Invasion and fixation of microbial dormancy traits under competitive pressure

TL;DR

This paper investigates the conditions under which microbial dormancy traits can invade and become fixed in populations facing resource limitations and competition, using stochastic models to analyze invasion probabilities and fixation times.

Contribution

It provides a mathematical framework for understanding when dormancy traits confer a fitness advantage and can invade populations despite lower reproductive rates.

Findings

Identifies necessary and sufficient conditions for invasion success.

Explicitly calculates invasion probability and fixation time.
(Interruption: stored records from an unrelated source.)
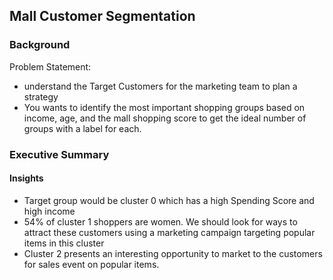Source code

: ## Mall Customer Segmentation

### Background
Problem Statement: 
- understand the Target Customers for the marketing team to plan a strategy
- You wants to identify the most important shopping groups based on income, age, and the mall shopping score
  to get the ideal number of groups with a label for each.

### Executive Summary
#### Insights
- Target group would be cluster 0 which has a high Spending Score and high income
- 54% of cluster 1 shoppers are women. We should look for ways to attract these customers using a marketing campaign targeting popular items in this cluster
- Cluster 2 presents an interesting opportunity to market to the customers for sales event on popular items.
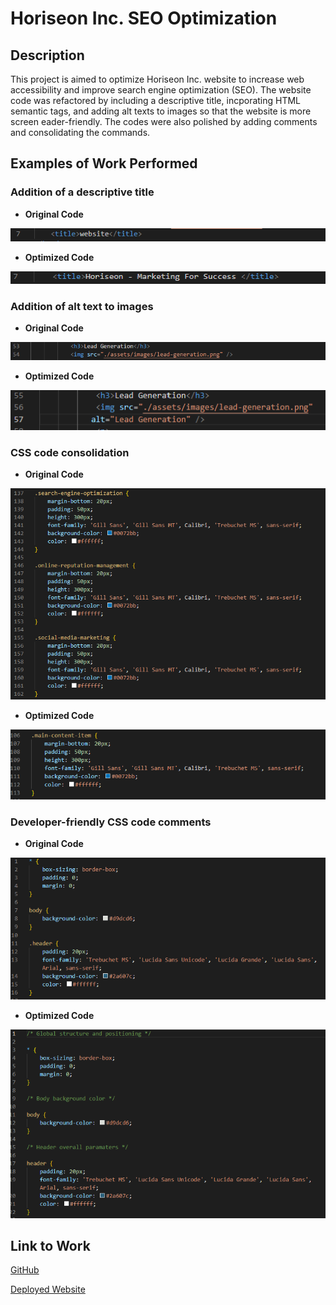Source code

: # Horiseon Inc. SEO Optimization

## Description

This project is aimed to optimize Horiseon Inc. website to increase web accessibility and improve search engine optimization (SEO).  The website code was refactored by including a descriptive title, incporating HTML semantic tags, and adding alt texts to images so that the website is more screen eader-friendly. The codes were also polished by adding comments and consolidating the commands.


## Examples of Work Performed

### Addition of a descriptive title


* **Original Code**

![](./Assets/images/Original-Nondescriptive-Title.png)

* **Optimized Code**

![](./Assets/images/Title-Optimization.png)

### Addition of alt text to images


* **Original Code**

![](./Assets/images/Original-No-Alt-Text.png)

* **Optimized Code**

![](./Assets/images/Alt-Text.png)

### CSS code consolidation


* **Original Code**

![](./Assets/images/Original-Redundancy.png)

* **Optimized Code**

![](./Assets/images/CSS-Consolidation.png)

### Developer-friendly CSS code comments


* **Original Code**

![](./Assets/images/Original-Without-Comments.png)

* **Optimized Code**

![](./Assets/images/CSS-comments.png)

## Link to Work

[GitHub](https://en.wikipedia.org/wiki/Agile_software_development)


[Deployed Website](https://en.wikipedia.org/wiki/Agile_software_development)

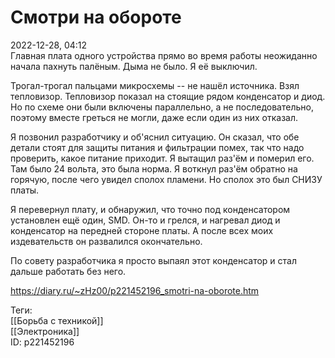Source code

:Смотри на обороте
==================

   
 2022-12-28, 04:12   
  Главная плата одного устройства прямо во время работы неожиданно начала пахнуть палёным. Дыма не было. Я её выключил.   
   
 Трогал-трогал пальцами микросхемы -- не нашёл источника. Взял тепловизор. Тепловизор показал на стоящие рядом конденсатор и диод. Но по схеме они были включены параллельно, а не последовательно, поэтому вместе греться не могли, даже если один из них отказал.   
   
 Я позвонил разработчику и об'яснил ситуацию. Он сказал, что обе детали стоят для защиты питания и фильтрации помех, так что надо проверить, какое питание приходит. Я вытащил раз'ём и померил его. Там было 24 вольта, это была норма. Я воткнул раз'ём обратно на горячую, после чего увидел сполох пламени. Но сполох это был СНИЗУ платы.   
   
 Я перевернул плату, и обнаружил, что точно под конденсатором установлен ещё один, SMD. Он-то и грелся, и нагревал диод и конденсатор на передней стороне платы. А после всех моих издевательств он развалился окончательно.   
   
 По совету разработчика я просто выпаял этот конденсатор и стал дальше работать без него.   
    
 <https://diary.ru/~zHz00/p221452196_smotri-na-oborote.htm>   
   
 Теги:   
 [[Борьба с техникой]]   
 [[Электроника]]   
 ID: p221452196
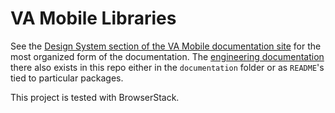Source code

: # VA Mobile Libraries

See the [Design System section of the VA Mobile documentation site](https://department-of-veterans-affairs.github.io/va-mobile-app/design/Intro) for the most organized form of the documentation. The [engineering documentation](https://department-of-veterans-affairs.github.io/va-mobile-app/design/About/For%20engineers/overview) there also exists in this repo either in the `documentation` folder or as `README`'s tied to particular packages.

This project is tested with BrowserStack.
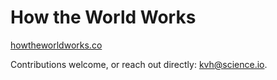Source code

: # How the World Works

[howtheworldworks.co](http://howtheworldworks.co)

Contributions welcome, or reach out directly: kvh@science.io.
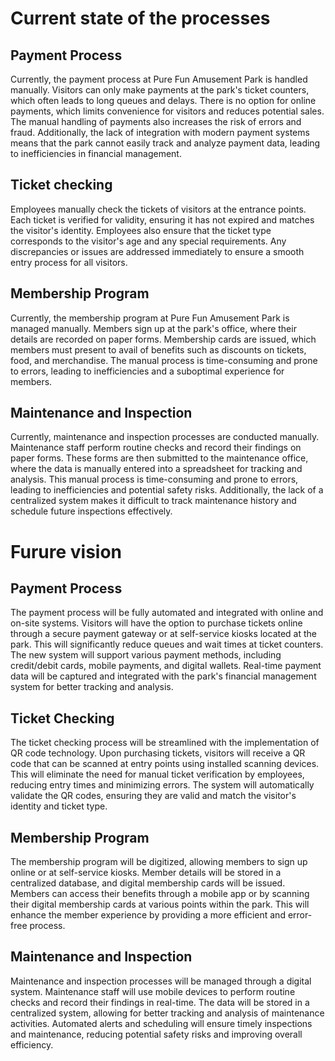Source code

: # Current state of the processes

## Payment Process

Currently, the payment process at Pure Fun Amusement Park is handled manually. Visitors can only make payments at the park's ticket counters, which often leads to long queues and delays. There is no option for online payments, which limits convenience for visitors and reduces potential sales. The manual handling of payments also increases the risk of errors and fraud. Additionally, the lack of integration with modern payment systems means that the park cannot easily track and analyze payment data, leading to inefficiencies in financial management.

## Ticket checking

Employees manually check the tickets of visitors at the entrance points.
Each ticket is verified for validity, ensuring it has not expired and matches the visitor's identity.
Employees also ensure that the ticket type corresponds to the visitor's age and any special requirements.
Any discrepancies or issues are addressed immediately to ensure a smooth entry process for all visitors.

## Membership Program
Currently, the membership program at Pure Fun Amusement Park is managed manually. Members sign up at the park's office, where their details are recorded on paper forms. Membership cards are issued, which members must present to avail of benefits such as discounts on tickets, food, and merchandise. The manual process is time-consuming and prone to errors, leading to inefficiencies and a suboptimal experience for members.

## Maintenance and Inspection

Currently, maintenance and inspection processes are conducted manually. Maintenance staff perform routine checks and record their findings on paper forms. These forms are then submitted to the maintenance office, where the data is manually entered into a spreadsheet for tracking and analysis. This manual process is time-consuming and prone to errors, leading to inefficiencies and potential safety risks. Additionally, the lack of a centralized system makes it difficult to track maintenance history and schedule future inspections effectively.

# Furure vision
## Payment Process

The payment process will be fully automated and integrated with online and on-site systems. Visitors will have the option to purchase tickets online through a secure payment gateway or at self-service kiosks located at the park. This will significantly reduce queues and wait times at ticket counters. The new system will support various payment methods, including credit/debit cards, mobile payments, and digital wallets. Real-time payment data will be captured and integrated with the park's financial management system for better tracking and analysis.

## Ticket Checking

The ticket checking process will be streamlined with the implementation of QR code technology. Upon purchasing tickets, visitors will receive a QR code that can be scanned at entry points using installed scanning devices. This will eliminate the need for manual ticket verification by employees, reducing entry times and minimizing errors. The system will automatically validate the QR codes, ensuring they are valid and match the visitor's identity and ticket type.

## Membership Program

The membership program will be digitized, allowing members to sign up online or at self-service kiosks. Member details will be stored in a centralized database, and digital membership cards will be issued. Members can access their benefits through a mobile app or by scanning their digital membership cards at various points within the park. This will enhance the member experience by providing a more efficient and error-free process.

## Maintenance and Inspection

Maintenance and inspection processes will be managed through a digital system. Maintenance staff will use mobile devices to perform routine checks and record their findings in real-time. The data will be stored in a centralized system, allowing for better tracking and analysis of maintenance activities. Automated alerts and scheduling will ensure timely inspections and maintenance, reducing potential safety risks and improving overall efficiency.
Observes classical invasion phases in the stochastic model.

Abstract

Microbial dormancy is an evolutionary trait that has emerged independently at various positions across the tree of life. It describes the ability of a microorganism to switch to a metabolically inactive state that can withstand unfavorable conditions. However, maintaining such a trait requires additional resources that could otherwise be used to increase e.g. reproductive rates. In this paper, we aim for gaining a basic understanding under which conditions maintaining a seed bank of dormant individuals provides a "fitness advantage" when facing resource limitations and competition for resources among individuals (in an otherwise stable environment). In particular, we wish to understand when an individual with a "dormancy trait" can invade a resident population lacking this trait despite having a lower reproduction rate than the residents. To this end, we follow a stochastic individual-based approach employing birth-and-death processes, where dormancy is triggered by competitive pressure for resources. In the large-population limit, we identify a necessary and sufficient condition under which a complete invasion of mutants has a positive probability. Further, we explicitly determine the limiting probability of invasion and the asymptotic time to fixation of mutants in the case of a successful invasion. In the proofs, we observe the three classical phases of invasion dynamics in the guise of Coron et al. (2017, 2019).